Extracted entries:

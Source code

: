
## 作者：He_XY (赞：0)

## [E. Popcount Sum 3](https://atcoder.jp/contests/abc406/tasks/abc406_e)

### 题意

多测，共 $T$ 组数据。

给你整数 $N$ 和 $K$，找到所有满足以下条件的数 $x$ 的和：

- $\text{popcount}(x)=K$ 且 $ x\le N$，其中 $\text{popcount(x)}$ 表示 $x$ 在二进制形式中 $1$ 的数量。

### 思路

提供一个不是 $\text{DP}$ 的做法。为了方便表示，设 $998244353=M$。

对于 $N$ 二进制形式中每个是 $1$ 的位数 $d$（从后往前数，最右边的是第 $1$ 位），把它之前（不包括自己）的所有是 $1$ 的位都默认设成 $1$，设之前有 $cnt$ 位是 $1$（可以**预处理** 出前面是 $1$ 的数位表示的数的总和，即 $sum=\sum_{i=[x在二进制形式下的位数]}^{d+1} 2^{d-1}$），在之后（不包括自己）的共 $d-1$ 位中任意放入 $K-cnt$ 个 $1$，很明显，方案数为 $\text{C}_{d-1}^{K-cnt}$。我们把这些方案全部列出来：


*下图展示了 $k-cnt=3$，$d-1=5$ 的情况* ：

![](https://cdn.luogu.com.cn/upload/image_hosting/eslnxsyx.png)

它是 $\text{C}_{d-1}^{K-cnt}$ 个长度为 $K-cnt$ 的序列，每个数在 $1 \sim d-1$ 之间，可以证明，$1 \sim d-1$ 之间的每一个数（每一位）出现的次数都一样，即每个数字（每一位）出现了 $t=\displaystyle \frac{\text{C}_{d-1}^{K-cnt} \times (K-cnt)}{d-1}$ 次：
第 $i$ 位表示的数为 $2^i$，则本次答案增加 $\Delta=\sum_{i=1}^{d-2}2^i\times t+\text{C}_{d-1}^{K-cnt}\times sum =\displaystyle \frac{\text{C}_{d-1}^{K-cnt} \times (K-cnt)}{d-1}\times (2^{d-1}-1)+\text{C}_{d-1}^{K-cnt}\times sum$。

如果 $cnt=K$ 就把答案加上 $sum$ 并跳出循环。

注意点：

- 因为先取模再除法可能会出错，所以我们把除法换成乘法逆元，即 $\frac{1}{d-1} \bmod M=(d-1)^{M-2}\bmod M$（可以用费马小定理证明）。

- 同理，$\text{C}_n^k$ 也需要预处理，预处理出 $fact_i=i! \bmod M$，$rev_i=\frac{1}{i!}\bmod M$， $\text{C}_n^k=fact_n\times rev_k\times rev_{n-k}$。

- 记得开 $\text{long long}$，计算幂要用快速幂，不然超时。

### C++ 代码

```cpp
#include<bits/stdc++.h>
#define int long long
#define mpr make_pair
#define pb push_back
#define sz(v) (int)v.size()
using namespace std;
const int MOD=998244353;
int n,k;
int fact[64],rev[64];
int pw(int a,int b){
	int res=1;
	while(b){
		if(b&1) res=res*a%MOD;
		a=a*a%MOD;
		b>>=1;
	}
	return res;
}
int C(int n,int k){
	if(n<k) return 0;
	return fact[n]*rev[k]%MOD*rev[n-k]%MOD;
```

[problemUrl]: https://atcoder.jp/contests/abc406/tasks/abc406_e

Exercise objective: If a line in the records contains the string "return", copy it out.

Solution to this exercise:
	return res;
	if(n<k) return 0;
	return fact[n]*rev[k]%MOD*rev[n-k]%MOD;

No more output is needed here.